DESCRIPTION OF THE TASK: Would you write out the full listing exactly, without any pictures?

EXTRACTED DATA:
--- START ---
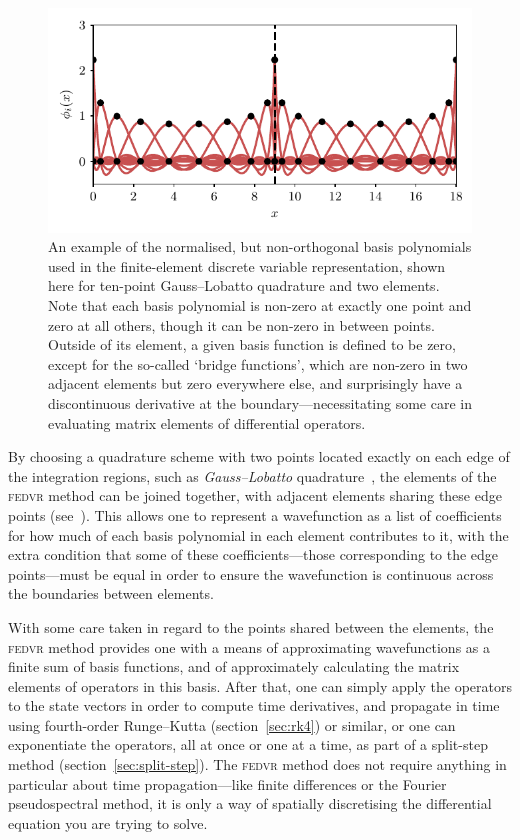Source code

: \begin{figure}[t]
    \centerfloat
    \includegraphics{figures/numerics/fedvr_basis.pdf}
    \caption{An example of the normalised, but non-orthogonal basis polynomials used in the finite-element discrete variable representation, shown here for ten-point Gauss--Lobatto quadrature and two elements. Note that each basis polynomial is non-zero at exactly one point and zero at all others, though it can be non-zero in between points. Outside of its element, a given basis function is defined to be zero, except for the so-called `bridge functions', which are non-zero in two adjacent elements but zero everywhere else, and surprisingly have a discontinuous derivative at the boundary---necessitating some care in evaluating matrix elements of differential operators.}
    \label{fig:fedvr_basis}
\end{figure}

By choosing a quadrature scheme with two points located exactly on each edge of the integration regions, such as \emph{Gauss--Lobatto} quadrature~\cite{schneider_discrete_2005}, the elements of the \textsc{fedvr} method can be joined together, with adjacent elements sharing these edge points (see~). This allows one to represent a wavefunction as a list of coefficients for how much of each basis polynomial in each element contributes to it, with the extra condition that some of these coefficients---those corresponding to the edge points---must be equal in order to ensure the wavefunction is continuous across the boundaries between elements.

With some care taken in regard to the points shared between the elements, the \textsc{fedvr} method provides one with a means of approximating wavefunctions as a finite sum of basis functions, and of approximately calculating the matrix elements of operators in this basis. After that, one can simply apply the operators to the state vectors in order to compute time derivatives, and propagate in time using fourth-order Runge--Kutta (section~\ref{sec:rk4}) or similar, or one can exponentiate the operators, all at once or one at a time, as part of a split-step method (section~\ref{sec:split-step}). The \textsc{fedvr} method does not require anything in particular about time propagation---like finite differences or the Fourier pseudospectral method, it is only a way of spatially discretising the differential equation you are trying to solve.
--- END ---
RESPONSE TO THIS TASK:
Source code

: \begin{figure}[t]
    \centerfloat
    \includegraphics{figures/numerics/fedvr_basis.pdf}
    \caption{An example of the normalised, but non-orthogonal basis polynomials used in the finite-element discrete variable representation, shown here for ten-point Gauss--Lobatto quadrature and two elements. Note that each basis polynomial is non-zero at exactly one point and zero at all others, though it can be non-zero in between points. Outside of its element, a given basis function is defined to be zero, except for the so-called `bridge functions', which are non-zero in two adjacent elements but zero everywhere else, and surprisingly have a discontinuous derivative at the boundary---necessitating some care in evaluating matrix elements of differential operators.}
    \label{fig:fedvr_basis}
\end{figure}

By choosing a quadrature scheme with two points located exactly on each edge of the integration regions, such as \emph{Gauss--Lobatto} quadrature~\cite{schneider_discrete_2005}, the elements of the \textsc{fedvr} method can be joined together, with adjacent elements sharing these edge points (see~). This allows one to represent a wavefunction as a list of coefficients for how much of each basis polynomial in each element contributes to it, with the extra condition that some of these coefficients---those corresponding to the edge points---must be equal in order to ensure the wavefunction is continuous across the boundaries between elements.

With some care taken in regard to the points shared between the elements, the \textsc{fedvr} method provides one with a means of approximating wavefunctions as a finite sum of basis functions, and of approximately calculating the matrix elements of operators in this basis. After that, one can simply apply the operators to the state vectors in order to compute time derivatives, and propagate in time using fourth-order Runge--Kutta (section~\ref{sec:rk4}) or similar, or one can exponentiate the operators, all at once or one at a time, as part of a split-step method (section~\ref{sec:split-step}). The \textsc{fedvr} method does not require anything in particular about time propagation---like finite differences or the Fourier pseudospectral method, it is only a way of spatially discretising the differential equation you are trying to solve.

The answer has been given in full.